I spent most of my younger childhood working at my father’s shop from an early age. I never really had the time to play and remember not having friends to play with me because I was so unskilled in most of the children’s games. Since I was the first born, my family placed a lot of responsibility on me. Not only was I balancing my time at school, my father’s shop and Madrassa (religious teachings at the Mosque), but I was also responsible for budgeting our home’s expenses.
Sadly, my father passed away right after I graduated from medical school leaving me responsible for my siblings and mother. Those were some of the hardest times in my life. I believe most of the struggles and obstacles that I went through my childhood are all elements that contributed to who I am today. I believe I manifested endurance and resilience as part of my character because of my particular childhood, in that I strove to push forward through many of my challenges, always picking myself back up, with faith that I would reach my goals.
“…I believe that there are opportunities in life and what differentiates us from one another is whether or not we grab on or not…dream big and work hard to realize your dream…”
As a medical student, I remember that kidney failure always resulted in death. Because there was no renal treatment service at the time, I did not think of the issue as a specialty to pursue. It was only after I joined Bethel Teaching General Hospital as an Internist (Internal medicine specialist), one of the pioneers of chronic hemodialysis service in Ethiopia, and attended a certain conference on renal failure that I was intrigued about the possibility to further my studies and specialize in nephrology. I could not bear any longer to see patients come with renal failure with no hope of surviving, when in fact the procedure was simple and reversible for many in acute conditions. Although the road to nephrology was not a simple one, I chose to pursue it regardless of the struggles I faced because I believed in my capability to take back my education to Ethiopia. It was not just an ambition; I took it as my duty to be one of the ones to provide such a service for my fellow citizens.
As a female physician from Ethiopia’s rural area, born to illiterate parents, I pride myself on my journey and my achievements so far. I am proud of successfully establishing a renal unit at St. Paul’s Hospital Millennium Medical College, at the time the only actively working public hemodialysis center in Ethiopia, which provides free services to around 70% of all incoming Acute Kidney failure patients free of charge. I am also proud of introducing the first historic kidney transplant service in Ethiopia with my local and international team; I was a clinical director of the program from its inception to date. Along with the kidney transplant program many more new services that increased the over quality of the medical care introduced like renal histopathology, special Laboratory and Imaging services.

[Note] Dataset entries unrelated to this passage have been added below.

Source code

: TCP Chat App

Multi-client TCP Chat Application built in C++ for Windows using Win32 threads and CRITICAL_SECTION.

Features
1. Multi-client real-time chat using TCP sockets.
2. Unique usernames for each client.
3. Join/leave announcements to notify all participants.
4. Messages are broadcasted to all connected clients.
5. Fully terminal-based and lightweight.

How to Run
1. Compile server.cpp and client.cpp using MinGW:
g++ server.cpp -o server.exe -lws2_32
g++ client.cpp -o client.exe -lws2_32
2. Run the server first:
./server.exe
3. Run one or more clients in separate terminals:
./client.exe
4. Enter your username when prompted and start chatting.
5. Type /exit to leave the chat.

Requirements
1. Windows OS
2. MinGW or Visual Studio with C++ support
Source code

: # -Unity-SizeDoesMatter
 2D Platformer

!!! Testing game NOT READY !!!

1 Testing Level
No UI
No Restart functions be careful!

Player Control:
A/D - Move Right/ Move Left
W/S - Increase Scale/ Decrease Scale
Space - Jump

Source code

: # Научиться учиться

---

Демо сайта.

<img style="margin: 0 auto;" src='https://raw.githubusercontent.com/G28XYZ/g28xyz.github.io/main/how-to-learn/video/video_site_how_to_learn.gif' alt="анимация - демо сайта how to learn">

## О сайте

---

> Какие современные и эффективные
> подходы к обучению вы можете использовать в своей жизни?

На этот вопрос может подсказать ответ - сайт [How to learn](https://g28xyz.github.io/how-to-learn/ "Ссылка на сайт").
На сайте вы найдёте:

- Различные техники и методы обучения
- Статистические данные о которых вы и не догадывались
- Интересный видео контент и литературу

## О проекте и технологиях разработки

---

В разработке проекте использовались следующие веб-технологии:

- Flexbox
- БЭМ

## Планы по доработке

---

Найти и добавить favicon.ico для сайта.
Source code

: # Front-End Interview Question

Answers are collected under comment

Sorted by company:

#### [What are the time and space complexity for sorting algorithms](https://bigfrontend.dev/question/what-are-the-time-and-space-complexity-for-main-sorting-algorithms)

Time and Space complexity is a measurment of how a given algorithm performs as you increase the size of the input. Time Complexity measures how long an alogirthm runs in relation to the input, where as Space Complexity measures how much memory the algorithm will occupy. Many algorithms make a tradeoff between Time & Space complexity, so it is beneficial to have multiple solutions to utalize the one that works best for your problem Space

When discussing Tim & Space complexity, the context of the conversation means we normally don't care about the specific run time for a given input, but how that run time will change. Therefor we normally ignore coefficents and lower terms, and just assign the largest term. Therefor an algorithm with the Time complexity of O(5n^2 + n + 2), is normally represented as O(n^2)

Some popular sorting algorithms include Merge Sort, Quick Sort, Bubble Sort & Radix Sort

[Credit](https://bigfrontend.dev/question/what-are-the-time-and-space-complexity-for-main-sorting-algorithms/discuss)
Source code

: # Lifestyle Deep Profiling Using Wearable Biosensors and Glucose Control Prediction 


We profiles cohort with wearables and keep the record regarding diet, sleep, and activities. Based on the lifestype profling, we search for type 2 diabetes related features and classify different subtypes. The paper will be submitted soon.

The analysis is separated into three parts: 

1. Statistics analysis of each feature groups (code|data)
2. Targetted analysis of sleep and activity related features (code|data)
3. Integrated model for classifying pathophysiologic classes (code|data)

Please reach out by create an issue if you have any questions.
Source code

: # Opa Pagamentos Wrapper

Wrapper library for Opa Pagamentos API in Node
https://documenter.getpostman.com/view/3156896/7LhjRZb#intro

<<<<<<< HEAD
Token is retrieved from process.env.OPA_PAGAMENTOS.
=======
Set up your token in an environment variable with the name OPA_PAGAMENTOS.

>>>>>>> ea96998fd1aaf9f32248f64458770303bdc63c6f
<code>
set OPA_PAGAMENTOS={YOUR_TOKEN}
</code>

I pride myself on having increased the number of kidney disease care professionals including kidney disease specialists, Hemodialysis nurses, kidney transplant nurses, hemodialysis technologists, renal pathologist, to name a few, and not to mention assisting other institutions in their initiatives to provide hemodialysis services. Other than improving Ethiopia’s healthcare system in terms of quality and access, I find I am passionate about patient advocacy. I enjoy mentoring young physicians and I enjoy the work that I do, even with all its trials. Since the launch of St. Paul’s Hemodialysis center, over a thousand Acute Kidney failure patients have been treated with a high recovery rate. Many patients who have chronic kidney failure and kidney transplant candidates are being dialyzed and waiting their queue for kidney transplant. Over 44 kidney transplants have been carried out in Ethiopia for the first time with over 95% success rate.
“I would like to believe that fighting for a patient’s right to treatment has always been my purpose in this life”
I dream of an Ethiopia with a more developed healthcare infrastructure, one in which people are not denied basic healthcare due to the lack of sufficient expertise and medical equipment. I dream of an Ethiopia with better educational facilities and more services providing mentorship and training to the medical youth society. As a physician, I believe that I can be a role model to all those in the field. I believe that I am standing proof to all stakeholders, that one can put together a system that provides quality services with only a limited amount of resources reaching a broad spectrum of the population throughout Ethiopia, as I have done. I truly believe that creating the availability of some of these scarce services, such as renal treatment, helps the end user, the patient, and the country at large. As part of my succession plan, I have picked one female physician, who joined our nephrology super specialty fellowship training, second batch of nephrology fellows whom I mentor in my fellowship program, whom I believe has the most potential in replacing me. Many more female medical students and medical residents are motivated and inclined to join the nephrology super specialty program are in the pipeline.
I believe the most important elements required for a woman to thrive is education and support. As women, we need to push for education and we need to support one another. We need female role models as a method of reaching out to them for inspiration and motivation. I try to instill views and values in my female students by sharing my experiences, challenges and successes. I believe that is how I can contribute to my community of females and I humbly accept my responsibility as a role model to younger females.